Before it was known as the Motor City, Detroit was a hub for ship building. The depth of the Detroit River and the city’s proximity to the Great Lakes made it an ideal location to launch freighters. This maritime manufacturing history makes up one of many exhibits at the new Michigan Department of Natural Resources Outdoor Adventure Center (OAC), located inside the Globe Trading Company Building, which Walbridge rehabilitated in 2013-2014.

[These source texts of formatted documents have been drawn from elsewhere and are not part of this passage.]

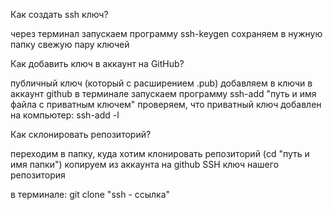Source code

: Как создать ssh ключ?

через терминал запускаем программу ssh-keygen
сохраняем в нужную папку свежую пару ключей


Как добавить ключ в аккаунт на GitHub?

публичный ключ (который с расширением .pub) добавляем в ключи в аккаунт github
в терминале запускаем программу ssh-add "путь и имя файла с приватным ключем"
проверяем, что приватный ключ добавлен на компьютер: ssh-add -l


Как склонировать репозиторий?

переходим в папку, куда хотим клонировать репозиторий (cd "путь и имя папки")
копируем из аккаунта на github SSH ключ нашего репозитория

в терминале: git clone "ssh - ссылка"
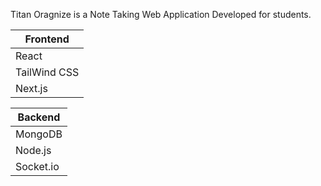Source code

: Titan Oragnize is a Note Taking Web Application Developed for students.


| Frontend  |
| ------------- |
| React |       
| TailWind CSS |
| Next.js |


| Backend |
| ------------- |
| MongoDB |       
| Node.js|
| Socket.io|


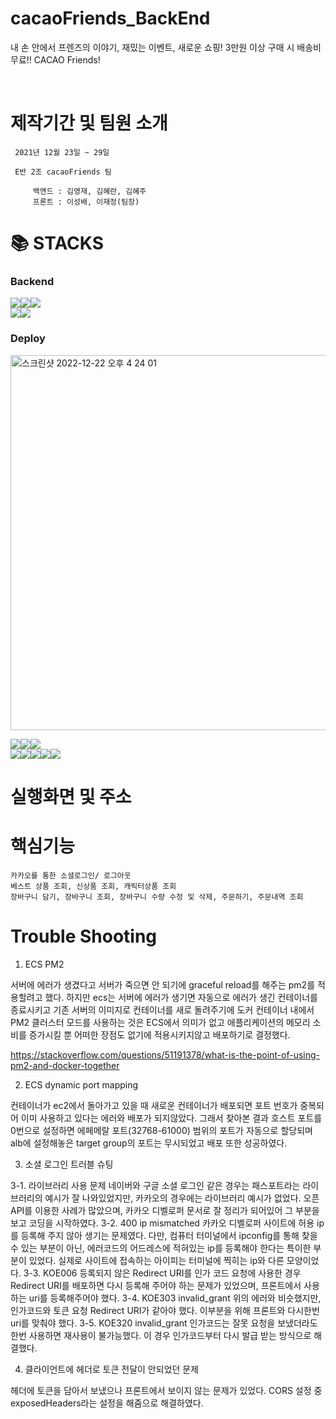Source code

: # cacaoFriends_BackEnd

내 손 안에서 프렌즈의 이야기, 재밌는 이벤트, 새로운 쇼핑! 3만원 이상 구매 시 배송비 무료!! CACAO Friends!

</br>
<h1>제작기간 및 팀원 소개</h1>

     2021년 12월 23일 ~ 29일

     E반 2조 cacaoFriends 팀

         백앤드 : 김영재, 김혜란, 김혜주
         프론트 : 이성배, 이재정(팀장)

<h1>📚 STACKS</h1>

  <h3>Backend</h3>
      
<img src="https://img.shields.io/badge/node.js-339933?style=for-the-badge&logo=Node.js&logoColor=white"><img src="https://img.shields.io/badge/express-000000?style=for-the-badge&logo=express&logoColor=white"><img src="https://img.shields.io/badge/mysql-4479A1?style=for-the-badge&logo=mysql&logoColor=white"></br><img src="https://img.shields.io/badge/Oauth-FFCD00?style=for-the-badge&logo=Kakao&logoColor=white"><img src="https://img.shields.io/badge/Axios-5A29E4?style=for-the-badge&logo=Axios&logoColor=white">
      
       
  <h3>Deploy</h3>
<img width="600" alt="스크린샷 2022-12-22 오후 4 24 01" src="https://user-images.githubusercontent.com/103705842/209755577-227a8c3e-ca08-4cde-9a2b-8dffa7b676ba.png">
        
<img src="https://img.shields.io/badge/github-181717?style=for-the-badge&logo=github&logoColor=white"><img src="https://img.shields.io/badge/GitHub Actions-2088FF?style=for-the-badge&logo=GitHub Actions&logoColor=white"><img src="https://img.shields.io/badge/Docker-2496ED?style=for-the-badge&logo=Docker&logoColor=white"></br>
<img src="https://img.shields.io/badge/Amazon EC2-FF9900?style=for-the-badge&logo=Amazon EC2&logoColor=white"><img src="https://img.shields.io/badge/Amazon ELB-232F3E?style=for-the-badge&logo=Amazon AWS&logoColor=white"><img src="https://img.shields.io/badge/Amazon ECR-232F3E?style=for-the-badge&logo=Amazon AWS&logoColor=white"><img src="https://img.shields.io/badge/Amazon ECS-FF9900?style=for-the-badge&logo=Amazon ECS&logoColor=white"><img src="https://img.shields.io/badge/Amazon RDS-527FFF?style=for-the-badge&logo=Amazon RDS&logoColor=white">



<h1>실행화면 및 주소</h1>

<h1> 핵심기능 </h1>

    카카오를 통한 소셜로그인/ 로그아웃
    베스트 상품 조회, 신상품 조회, 캐릭터상품 조회
    장바구니 담기, 장바구니 조회, 장바구니 수량 수정 및 삭제, 주문하기, 주문내역 조회

<h1> Trouble Shooting </h1>

1. ECS PM2

서버에 에러가 생겼다고 서버가 죽으면 안 되기에 graceful reload를 해주는 pm2를 적용할려고 했다. 하지만 ecs는 서버에 에러가 생기면 자동으로 에러가 생긴 컨테이너를 종료시키고 기존 서버의 이미지로 컨테이너를 새로 돌려주기에 도커 컨테이너 내에서 PM2 클러스터 모드를 사용하는 것은 ECS에서 의미가 없고 애플리케이션의 메모리 소비를 증가시킬 뿐 어떠한 장점도 없기에 적용시키지않고 배포하기로 결정했다.

https://stackoverflow.com/questions/51191378/what-is-the-point-of-using-pm2-and-docker-together

2. ECS dynamic port mapping

컨테이너가 ec2에서 돌아가고 있을 때 새로운 컨테이너가 배포되면 포트 번호가 중복되어 이미 사용하고 있다는 에러와 배포가 되지않았다. 그래서 찾아본 결과 호스트 포트를 0번으로 설정하면 에페메랄 포트(32768-61000) 범위의 포트가 자동으로 할당되며 alb에 설정해놓은 target group의 포트는 무시되었고 배포 또한 성공하였다.

3. 소셜 로그인 트러블 슈팅

3-1. 라이브러리 사용 문제
 네이버와 구글 소셜 로그인 같은 경우는 패스포트라는 라이브러리의 예시가 잘 나와있었지만, 카카오의 경우에는 라이브러리 예시가 없었다. 오픈 API를 이용한 사례가 많았으며, 카카오 디벨로퍼 문서로 잘 정리가 되어있어 그 부분을 보고 코딩을 시작하였다.
3-2. 400 ip mismatched
 카카오 디벨로퍼 사이트에 허용 ip를 등록해 주지 않아 생기는 문제였다. 다만, 컴퓨터 터미널에서 ipconfig를 통해 찾을 수 있는 부분이 아닌, 에러코드의 어드레스에 적혀있는 ip를 등록해야 한다는 특이한 부분이 있었다. 실제로 사이트에 접속하는 아이피는 터미널에 찍히는 ip와 다른 모양이었다.
3-3. KOE006 등록되지 않은 Redirect URI를 인가 코드 요청에 사용한 경우
 Redirect URI를 배포하면 다시 등록해 주어야 하는 문제가 있었으며, 프론트에서 사용하는 uri를 등록해주어야 했다.
3-4. KOE303 invalid_grant
 위의 에러와 비슷했지만, 인가코드와 토큰 요청 Redirect URI가 같아야 했다. 이부분을 위해 프론트와 다시한번 uri를 맞춰야 했다.
3-5. KOE320 invalid_grant
 인가코드는 잘못 요청을 보냈더라도 한번 사용하면 재사용이 불가능했다. 이 경우 인가코드부터 다시 발급 받는 방식으로 해결했다.

4. 클라이언트에 헤더로 토큰 전달이 안되었던 문제

헤더에 토큰을 담아서 보냈으나 프론트에서 보이지 않는 문제가 있었다. CORS 설정 중 exposedHeaders라는 설정을 해줌으로 해결하였다.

The intent of the OAC is to bring an awareness of Michigan Department of Natural Resources (DNR) and the state’s vast recreational offerings to a demographic far removed from wilderness. Its exhibits cover fishing, hunting and trapping, to boating, camping and so much more. Situated on Detroit’s East Riverfront, the OAC educates visitors on Michigan’s eco-system and state parks, as well as on energy conservation and animal habitats. It brings a full-service DNR office to the banks of the Detroit River, allowing anglers to pick up a fishing license and walk directly across the street to enjoy their sport. It provides connectivity between the Dequindre Cut bikeway, Milliken State Park and the Detroit Riverwalk. And it’s helping toward the revitalization of the state’s international riverfront.
The 120-year-old Globe Building had been shuttered for more than two decades before the Michigan DNR, Roxbury Group and Walbridge determined it could one day house the new OAC. Considering its designation on the National Register of Historic places, and because the Globe is one of the earliest examples of steel-frame construction, the project team opted to save a large portion of the building and its beams, columns and unique Wellman-style trusses as a tribute to early architectural innovation.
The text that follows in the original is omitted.